至于劉邦,現在應該就在沛縣當他泗水亭亭長一職,整日無所事事,喝酒逛樓子。
呂雉的姑母在沛縣開了家酒館,也是劉邦和他的那一幫兄弟們慣常去放松吃酒吹牛的地方。
思央回到沛縣后,立即向姑母請辭。
“雉兒,你不是說要在姑母這里多住上一陣子,怎么出去一趟回來就著急走”姑母很是舍不得。
思央還是一副男子裝扮,對姑母一拜“多謝姑母幾日來的款待照顧,雉兒在外接到父親來信,要我速回會稽,所以才想盡快趕回去。”
既然是呂公來信,姑母再舍不得也不好留人,只能親自裝好行囊,為侄女送行。
由于民亂四起,上頭下令嚴加看守各地關卡,排查進出人員,若有可疑之人,當場拿下。
思央出沛縣時候,就正好趕上兵士在一個個的搜查過往百姓。
“哎哎,就是你給我站住,怎么又是你啊這么有錢啊,剛拿十五金贖人,現在還敢出來亂晃,喲,這馬很不錯嘛。”
前方兩位衣著不凡的男子被一名配刀穿吏服的小官給攔下。
進程停下,思央目光往前一掃,頓時被前面的兩人所吸引。
吏服配刀男子,五官端正,看似相貌堂堂,甚至還有些英俊,可那全身吊兒郎當散漫的樣子,還有對為難之人,言語間透露出來的貪婪嘴臉,還真的是十足的卑鄙小人。
至于另外一位,就是被攔下之人。
男子身高八尺有余,身軀凜凜,相貌堂堂,只靜站在那兒就給人一種迫人的氣勢,令人不敢侵犯。

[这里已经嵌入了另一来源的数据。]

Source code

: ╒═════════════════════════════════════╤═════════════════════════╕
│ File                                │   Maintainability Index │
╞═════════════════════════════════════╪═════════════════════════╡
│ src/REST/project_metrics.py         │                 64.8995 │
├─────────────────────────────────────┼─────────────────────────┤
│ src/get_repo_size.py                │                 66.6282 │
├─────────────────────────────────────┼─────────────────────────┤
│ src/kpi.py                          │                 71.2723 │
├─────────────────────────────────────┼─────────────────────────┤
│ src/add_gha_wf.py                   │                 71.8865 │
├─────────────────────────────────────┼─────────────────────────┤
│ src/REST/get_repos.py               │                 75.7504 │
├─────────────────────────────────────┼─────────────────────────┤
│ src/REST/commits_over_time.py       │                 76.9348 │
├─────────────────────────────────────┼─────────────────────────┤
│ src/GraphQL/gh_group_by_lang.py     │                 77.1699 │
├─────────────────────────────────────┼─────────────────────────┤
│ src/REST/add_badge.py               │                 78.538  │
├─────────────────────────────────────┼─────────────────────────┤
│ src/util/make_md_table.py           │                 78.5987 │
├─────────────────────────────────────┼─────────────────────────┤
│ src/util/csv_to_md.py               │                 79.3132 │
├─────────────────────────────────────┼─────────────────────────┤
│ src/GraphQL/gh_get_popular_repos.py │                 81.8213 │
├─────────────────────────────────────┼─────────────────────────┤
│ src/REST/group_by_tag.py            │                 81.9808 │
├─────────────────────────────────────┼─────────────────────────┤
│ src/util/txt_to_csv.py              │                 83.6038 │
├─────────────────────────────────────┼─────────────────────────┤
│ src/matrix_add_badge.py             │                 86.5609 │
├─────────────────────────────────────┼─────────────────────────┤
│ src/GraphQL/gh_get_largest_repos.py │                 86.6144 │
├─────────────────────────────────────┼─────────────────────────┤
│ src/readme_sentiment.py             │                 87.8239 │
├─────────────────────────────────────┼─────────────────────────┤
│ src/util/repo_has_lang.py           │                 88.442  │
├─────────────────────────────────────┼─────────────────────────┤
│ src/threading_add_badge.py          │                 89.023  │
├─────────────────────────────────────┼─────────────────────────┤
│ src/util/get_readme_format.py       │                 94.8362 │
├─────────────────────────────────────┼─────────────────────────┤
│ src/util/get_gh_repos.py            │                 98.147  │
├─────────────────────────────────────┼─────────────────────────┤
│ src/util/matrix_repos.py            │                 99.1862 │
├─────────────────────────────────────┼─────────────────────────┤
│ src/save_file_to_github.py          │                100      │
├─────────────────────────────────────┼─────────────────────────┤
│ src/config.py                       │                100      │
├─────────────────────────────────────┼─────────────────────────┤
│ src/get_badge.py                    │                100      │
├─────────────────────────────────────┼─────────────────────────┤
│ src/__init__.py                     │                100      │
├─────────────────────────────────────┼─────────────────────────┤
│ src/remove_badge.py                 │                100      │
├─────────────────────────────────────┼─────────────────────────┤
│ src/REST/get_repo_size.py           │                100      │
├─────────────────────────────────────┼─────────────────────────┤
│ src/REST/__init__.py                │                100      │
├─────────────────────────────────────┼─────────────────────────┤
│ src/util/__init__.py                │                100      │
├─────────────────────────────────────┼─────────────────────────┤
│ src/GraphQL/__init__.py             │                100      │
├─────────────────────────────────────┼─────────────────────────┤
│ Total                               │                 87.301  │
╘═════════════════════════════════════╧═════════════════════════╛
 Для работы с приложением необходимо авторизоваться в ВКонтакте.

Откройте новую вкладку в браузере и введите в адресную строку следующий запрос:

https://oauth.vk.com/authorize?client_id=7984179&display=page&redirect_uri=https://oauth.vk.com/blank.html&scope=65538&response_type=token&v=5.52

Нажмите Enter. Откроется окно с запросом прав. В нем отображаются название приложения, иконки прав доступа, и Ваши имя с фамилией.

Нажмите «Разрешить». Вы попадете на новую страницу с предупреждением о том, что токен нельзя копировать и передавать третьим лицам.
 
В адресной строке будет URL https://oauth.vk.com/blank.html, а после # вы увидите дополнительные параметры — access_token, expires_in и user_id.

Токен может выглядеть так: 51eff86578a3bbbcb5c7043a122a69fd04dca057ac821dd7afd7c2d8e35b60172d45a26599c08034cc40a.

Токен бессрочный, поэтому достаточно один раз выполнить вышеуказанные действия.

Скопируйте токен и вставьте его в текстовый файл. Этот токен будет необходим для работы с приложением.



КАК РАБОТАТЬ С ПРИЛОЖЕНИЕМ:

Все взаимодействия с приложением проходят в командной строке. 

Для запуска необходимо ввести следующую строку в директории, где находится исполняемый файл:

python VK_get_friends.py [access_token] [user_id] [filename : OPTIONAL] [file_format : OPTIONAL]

在此小小沛縣,實乃不普通,也難怪那小官別的不找,就找他的茬,看起來就像一只肥羊。
當然,在此也不知道是該說那小官是膽識過人,還是腦袋長屁股上,見錢眼開不怕死。
思央也沒想到這么快就會見到項羽,還有劉邦。
倒是一下把兩人都聚齊了。
她并未露出任何異樣,繼續在后面安安分分的排隊,現在不是引起項羽劉邦注意的好時機。
思央就這么靜靜看戲,看劉邦從項羽身上搜出血書,血書是項羽集結各方反秦豪杰所寫,虧得劉邦不識字,項羽為防止出差錯,忍了劉邦這無賴,任由其將自己身上的一盒金子和馬匹都搜刮走。
“好了,你們可以走了,下次再到沛縣,希望再見到啊哈哈哈”抱著金子,牽著馬的劉邦喜笑顏開,那小人得志的模樣,不是項羽拉著,項莊就想撲上去一刀結果他。
思央“”
有了金子和馬匹,劉邦興沖沖顛顛的走了。
等項羽走遠,思央才上前由其他人搜查。
順利過關之后,思央雇了一匹馬車,讓車夫送自己去會稽。
呂公來信雖是敷衍姑母之言,但她確實要先回會稽一趟。
始皇嬴政時日無多,眼下各地向項羽這般暗中準備反抗暴秦之人,多不勝數。
他們除了在籌備以外,還在等待一個恰當的時機到來。
會稽。
“大小姐回來了”
思央一路不停趕回會稽,一進呂府,就先問呂公。
“我爹和兄長們呢”
“大少爺也剛回來,但是在查賬目,老爺和二少爺還得等些時候才回來。”
既然這樣的話,思央就先去拜見呂媼。
“雉兒這次回來,就不要到處去亂跑了,你也不小了,你說你的夫君要自己去尋找,可是直到現在你也沒有看中的,還是讓你爹在會稽為你挑選一位門當戶對的郎君。”呂媼見到女兒很是高興,可當母親的總是在為兒女憂愁。